++++ THE INPUT

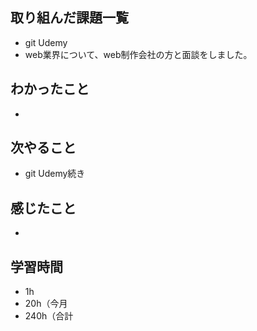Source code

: ## 取り組んだ課題一覧
- git Udemy
- web業界について、web制作会社の方と面談をしました。
## わかったこと
- 
## 次やること
- git Udemy続き
## 感じたこと
- 
## 学習時間
- 1h
- 20h（今月
- 240h（合計
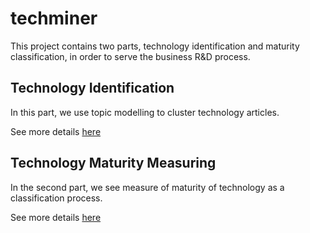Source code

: # techminer
This project contains two parts, technology identification and maturity classification, in order to serve the business R&D process.


## Technology Identification
In this part, we use topic modelling to cluster technology articles.

See more details [here](https://github.com/hughluo/techminer/blob/master/identification/README.md)


## Technology Maturity Measuring
In the second part, we see measure of maturity of technology as a classification process.

See more details [here](https://github.com/hughluo/techminer/blob/master/maturity/README.md)







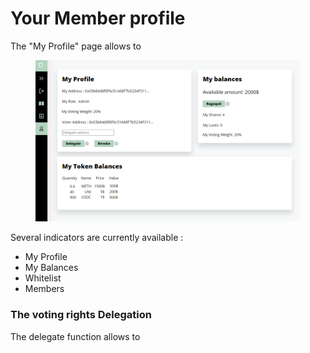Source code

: # Your Member profile

The "My Profile" page allows to

<figure><img src="../../.gitbook/assets/myprofile modified (1).png" alt=""><figcaption></figcaption></figure>

Several indicators are currently available :&#x20;

* My Profile
* My Balances
* Whitelist
* Members

### The voting rights Delegation

The delegate function allows to

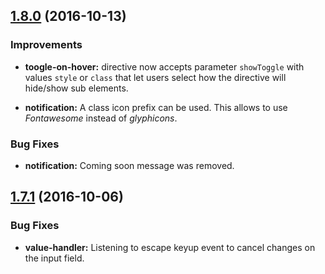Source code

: <a name="1.8.0"></a>
## [1.8.0](https://github.com/gabyvs/ng2-ue-utils/compare/1.8.0...1.7.1) (2016-10-13)

### Improvements

* **toogle-on-hover:** directive now accepts parameter `showToggle` with values `style` or `class` that let users select how the directive will hide/show sub elements.

* **notification:** A class icon prefix can be used. This allows to use _Fontawesome_ instead of _glyphicons_.

### Bug Fixes

* **notification:** Coming soon message was removed.

<a name="1.7.1"></a>
## [1.7.1](https://github.com/gabyvs/ng2-ue-utils/compare/1.7.0...1.7.1) (2016-10-06)

### Bug Fixes

* **value-handler:** Listening to escape keyup event to cancel changes on the input field.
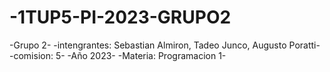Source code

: # -1TUP5-PI-2023-GRUPO2
-Grupo 2-  -intengrantes: Sebastian Almiron, Tadeo Junco, Augusto Poratti- -comision: 5- -Año 2023- -Materia: Programacion 1-
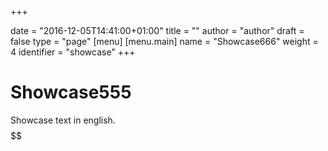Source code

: +++

date = "2016-12-05T14:41:00+01:00"
title = ""
author = "author"
draft = false
type = "page"
[menu]
     [menu.main]
        name = "Showcase666"
        weight = 4
        identifier = "showcase"
+++

# Showcase555

Showcase text in english.$$$$$$$$$$
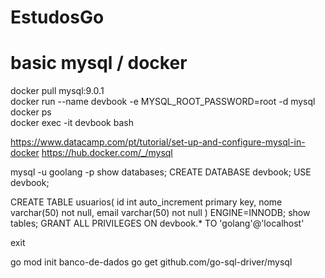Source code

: # EstudosGo


# basic mysql / docker

docker pull mysql:9.0.1  
docker run --name devbook -e MYSQL_ROOT_PASSWORD=root -d mysql 
docker ps    
docker exec -it devbook bash  

https://www.datacamp.com/pt/tutorial/set-up-and-configure-mysql-in-docker
https://hub.docker.com/_/mysql


mysql -u goolang -p
show databases;
CREATE DATABASE devbook;
USE devbook;

CREATE TABLE usuarios( id int auto_increment primary key, nome varchar(50) not null, email varchar(50) not null ) ENGINE=INNODB;
show tables;
GRANT ALL PRIVILEGES ON devbook.* TO 'golang'@'localhost'

exit

go mod init banco-de-dados
go get github.com/go-sql-driver/mysql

++++++++

PROBLEM DESCRIPTION:
Go through the listing and say how many lines contain the string "allows", offering only the number.

ANSWER BOX:
3